Summarise transformation

{ summarise: ... }

summarise is used to calculate summary statistics over columns or groups.

Instructions

Type Description Result
Object Object containing aggregation instructions per new column New dataframe with summarised data

Usage

summarise is most useful when used in combination with groupBy or binning. However, for the purpose of explanation, using summarise to summarise an entire dataframe will first be discussed in the following paragraph. In the paragraph after that, the same principles will then be applied to data grouped with groupBy or binning.

Summarising an entire dataframe

The summarise instructions Object has new column names as keys, and 'aggregation instructions' as value:

{ summarise: { <new column name>: <aggregation instructions> } }

The aggregation instructions can be either an Object or a Function. When the aggregation instructions are passed as an Object, it must be an Object with one key/value pair. The key, then, is a column in the data on which the transformation is applied, and the value either a String with the name of an aggregation function, or an actual Function.

{ summarise: { <new column name>: { <old column name>: ... } } }

For example, to calculate the sum of all data in a single column, we can use the 'sum' aggregation Function:

<vgg-data
  :data="{ a: [1, 2, 3, 4] }"
  :transform="{ summarise: { sumA: { a: 'sum' } } }"
>

  <!-- Data scope: { sumA: [10] } -->

</vgg-data>

The following aggregation Functions can be accessed through the String syntax:

Aggregation Description
count Number of occurances/rows
sum Sum of all values in column
mean Mean of all values in column
median Median of all values in column
mode Most occuring value in column
min Lowest value in column
max Highest value in column

Alternatively, you can use your own custom Function. This Function will be called with the entire column as its first argument:

<vgg-data
  :data="{ a: [1, 2, 3, 4] }"
  :transform="{ summarise: {
    meanA: { a: col => {
      let sum = 0
      col.forEach(value => { sum += value })
      return sum / col.length
    } }
  } }"
>

  <!-- Data scope: { meanA: [2.5] } -->

</vgg-data>

Finally, we can provide the aggregation instructions as Function instead of as an Object:

{ summarise: { <column name>: <aggregation Function> } }

In this example, we will do the same as in the example above, but clearly there are more advanced summary techniques possible with this method:

<vgg-data
  :data="{ a: [1, 2, 3, 4], b: [5, 6, 7, 8] }"
  :transform="{ summarise: {
    meanA: df => {
      let sum = 0
      let col = df.a
      col.forEach(value => { sum += value })
      return sum / col.length
    }
  } }"
>

  <!-- Data scope: { meanA: [2.5] } -->

</vgg-data>

Summarising groups

As mentioned above, summarise is especially powerful in combination with grouped data. For more information on how to create grouped data, check out the group by and binning documentation.

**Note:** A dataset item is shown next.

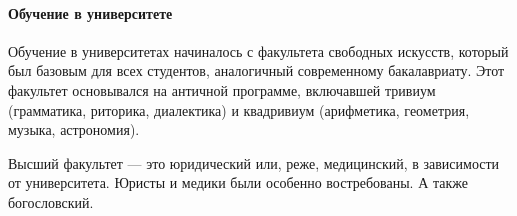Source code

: \paragraph{Обучение в университете}

Обучение в университетах начиналось с факультета свободных искусств, который был базовым для всех студентов, аналогичный современному бакалавриату. Этот факультет основывался на античной программе, включавшей тривиум (грамматика, риторика, диалектика) и квадривиум (арифметика, геометрия, музыка, астрономия).




Высший факультет — это юридический или, реже, медицинский, в зависимости от университета. Юристы и медики были особенно востребованы. А также богословский.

The syntax used in summarise is exactly the same when working with grouped data. The difference, however, is that instead of returning a dataframe with only one row, a dataframe with one row per group will be returned. For example, to calculate the average price per fruit:

<vgg-data
  :data="{ value: [1, 2, 3, 4], fruit: ['apple', 'banana', 'apple', 'banana'] }"
  :transform="[
    { groupBy: 'fruit' },
    { summarise: { meanFruit: { value: 'mean' } } }
  ]"
>

  <!-- Data scope: { fruit: ['apple', 'banana'], meanFruit: [2, 3] } -->

</vgg-data>

Or, to calculate the number of items in each bin when using binning:

<vgg-data
  :data="{ a: [1, 2, 3, 4, 5, 6, 7], b: [8, 9, 10, 11, 12, 13, 14] }"
  :transform="[
    { binning: { groupBy: 'a', method: 'EqualInterval', numClasses: 3 } },
    { summarise: { binCount: { b: 'count' } } }
  ]"
>

  <!-- Data scope: {
    bins: [[1, 3], [4, 5], [6, 7]],
    binCount: [3, 2, 2]
  } -->

</vgg-data>